Daniela Rus is a robot evangelist.
She challenged a packed audience in the Interdisciplinary Science and Engineering Complex on Tuesday to imagine a world where robots free us to be more creative by taking care of all our physical tasks—from playing with our pets to performing surgery without an incision.
As director of the Massachusetts Institute of Technology’s Computer Science and Artificial Intelligence Laboratory, Rus delivered the inaugural lecture in Northeastern’s Distinguished Speaker Series in Robots.
“Imagine a world where you’re being driven home by your autonomous car,” said Rus. “Your car is connected to your refrigerator, which tells it what ingredients you need for dinner. The car is also connected to the grocery store, which is run by robots that fill your bags so they are ready when you drive up. Then you bring the food home to the robot cook and you happily let your children help in the kitchen even though they make a mess, because the mess will be taken care of by the cleaning robot.”
“I know this sounds like a futuristic cartoon, but it’s not that far off.”
While conceding that many of the innovations she discussed are still in the formative stages, she enthralled the audience with eye-popping demonstrations of the early iterations of a variety of futuristic robot applications.
One way to accelerate robot development is to create robots that can build themselves— and reconfigure themselves into whatever shape is best for performing the task at hand.
While this might sound farfetched, Rus pointed out that this is the way nature already works, reconfiguring the building blocks of life into frogs, birds, and alligators. What if we could create a miniature robot cell that could assemble itself into wide range of tools?

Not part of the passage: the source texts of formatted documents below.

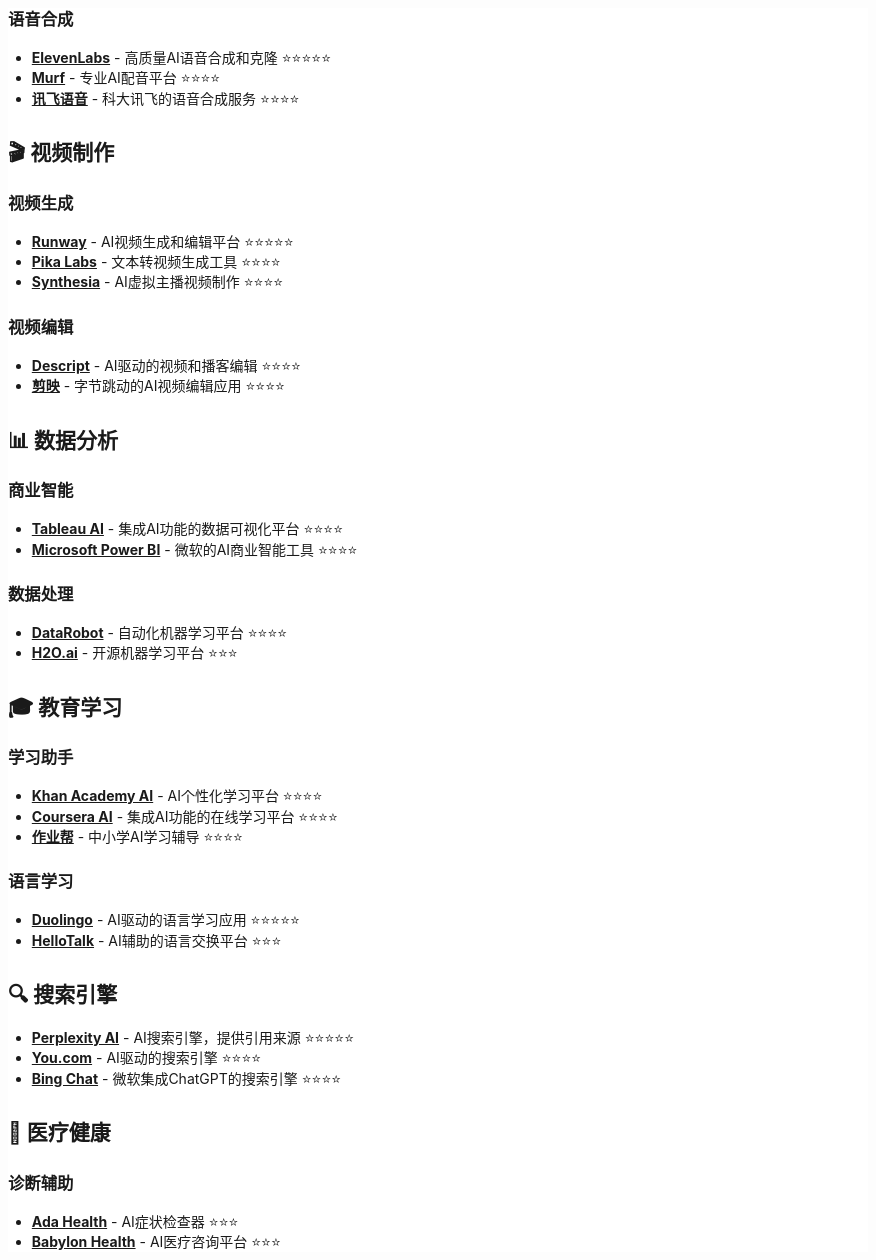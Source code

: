 ### 语音合成
- **[ElevenLabs](https://elevenlabs.io)** - 高质量AI语音合成和克隆 ⭐⭐⭐⭐⭐
- **[Murf](https://murf.ai)** - 专业AI配音平台 ⭐⭐⭐⭐
- **[讯飞语音](https://www.xfyun.cn)** - 科大讯飞的语音合成服务 ⭐⭐⭐⭐

## 🎬 视频制作

### 视频生成
- **[Runway](https://runwayml.com)** - AI视频生成和编辑平台 ⭐⭐⭐⭐⭐
- **[Pika Labs](https://pika.art)** - 文本转视频生成工具 ⭐⭐⭐⭐
- **[Synthesia](https://www.synthesia.io)** - AI虚拟主播视频制作 ⭐⭐⭐⭐

### 视频编辑
- **[Descript](https://www.descript.com)** - AI驱动的视频和播客编辑 ⭐⭐⭐⭐
- **[剪映](https://www.capcut.com)** - 字节跳动的AI视频编辑应用 ⭐⭐⭐⭐

## 📊 数据分析

### 商业智能
- **[Tableau AI](https://www.tableau.com)** - 集成AI功能的数据可视化平台 ⭐⭐⭐⭐
- **[Microsoft Power BI](https://powerbi.microsoft.com)** - 微软的AI商业智能工具 ⭐⭐⭐⭐

### 数据处理
- **[DataRobot](https://www.datarobot.com)** - 自动化机器学习平台 ⭐⭐⭐⭐
- **[H2O.ai](https://h2o.ai)** - 开源机器学习平台 ⭐⭐⭐

## 🎓 教育学习

### 学习助手
- **[Khan Academy AI](https://www.khanacademy.org)** - AI个性化学习平台 ⭐⭐⭐⭐
- **[Coursera AI](https://www.coursera.org)** - 集成AI功能的在线学习平台 ⭐⭐⭐⭐
- **[作业帮](https://www.zybang.com)** - 中小学AI学习辅导 ⭐⭐⭐⭐

### 语言学习
- **[Duolingo](https://www.duolingo.com)** - AI驱动的语言学习应用 ⭐⭐⭐⭐⭐
- **[HelloTalk](https://www.hellotalk.com)** - AI辅助的语言交换平台 ⭐⭐⭐

## 🔍 搜索引擎

- **[Perplexity AI](https://www.perplexity.ai)** - AI搜索引擎，提供引用来源 ⭐⭐⭐⭐⭐
- **[You.com](https://you.com)** - AI驱动的搜索引擎 ⭐⭐⭐⭐
- **[Bing Chat](https://www.bing.com/chat)** - 微软集成ChatGPT的搜索引擎 ⭐⭐⭐⭐

## 🏥 医疗健康

### 诊断辅助
- **[Ada Health](https://ada.com)** - AI症状检查器 ⭐⭐⭐
- **[Babylon Health](https://www.babylonhealth.com)** - AI医疗咨询平台 ⭐⭐⭐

Not only is this possible, it’s already being done.
Rus showed a video of robot cells created at MIT that can assemble themselves into different shapes. Granted, these one-centimeter cubes are not nearly small enough yet, but they do provide a proof of concept. With no human controlling them, these dice-sized blocks roll across the table and climb atop one another, assembling themselves into various pre-determined patterns.
Rus predicted that we will soon be able to create smaller, more sophisticated cells that can assemble themselves into a snakelike robot that can slither through small places, then reassemble itself into a slinky that can climb stairs.
“What if I told you that we will be able to use robots to perform surgery with no incision, no risk of infection, and no pain?” asked Rus.
She demonstrated the concept with a video of simple stomach surgery performed by a tiny robot inside an artificial stomach.
The task: every year, 3,500 people swallow button batteries, the little silver discs that power watches, pacemakers, and hearing aids. These batteries often get lodged in the stomach and, if they aren’t passed through the system quickly, they become embedded in the stomach lining and have to be surgically removed.
To perform the surgery, a robot the size of your pinky fingernail is incased in a pill made of ice. The pill is swallowed and melts in the stomach, releasing the robot. The robot then propels itself across the stomach, locates the battery, and pulls it out of the stomach lining. The patient then swallows a second pill that contains a robot that delivers medicine to help heal the wound.
One of the most promising ways to reduce the cost of robot manufacturing is to develop origami robots that are printed in flat sheets and then intricately folded into robots that can perform specific tasks.
Because they are 3-D printed, these robots are inexpensive to manufacture. The biggest cost is the time spent manually folding the complex designs into a working robot. So what if these origami robots could fold themselves?
Again, it’s already being done, according to Rus.
Instead of manufacturing an origami template as a single sheet, it’s produced as a two-ply sheet with one layer made of a static substance like metal and the other made of a substance that shrinks when heated, like the child’s toy Shrinky Dinks. To determine where the folds will be, you leave thin gaps in the metal substance wherever you want the two-ply sheet to fold. The angle of the fold is determined by the width of the gap in the metal.
Once the design is completed and the two-ply sheet printed, all you have to do is place the sheet on a heated surface and, voila, it folds itself.
Many developments underway
Rus showed robotic models of flying cars, robots that can recycle themselves, and lightweight robotic muscles made of tiny airbags that inflate and deflate to mimic muscular contraction. These early-stage muscles can lift three times their own weight, and Rus said when they are attached to a skeletal system with joints, the possibilities will be endless.
Rus also described how developers are making robots more versatile by developing exoskeletons designed to perform specific tasks. “The robots can put on and take off these exoskeletons much like a human puts on a coat,” said Russ. One exoskeleton might allow the robot to climb through a rugged landscape, while others might be for fine motor dexterity or to carry objects efficiently.
She also described efforts to create robots that can learn from a human who knows nothing about computer coding. “Today, you can drive a car without knowing anything about how the engine works,” she said. “And soon, you will be able to program a robot just as easily.”
She described how robots are being programed to learn by “watching” a human perform a complex task. The human wears a system of sensors on his arms, hands, torso, and legs, and these sensors are connected to the robot. As the person performs the task, of his movements are transmitted to the robot, which is pre-programed memorize how to perform the jobs. No additional coding is required.
“The possibilities are endless,” said Rus. “And a world with a lot of robots is a world with a lot of fun.”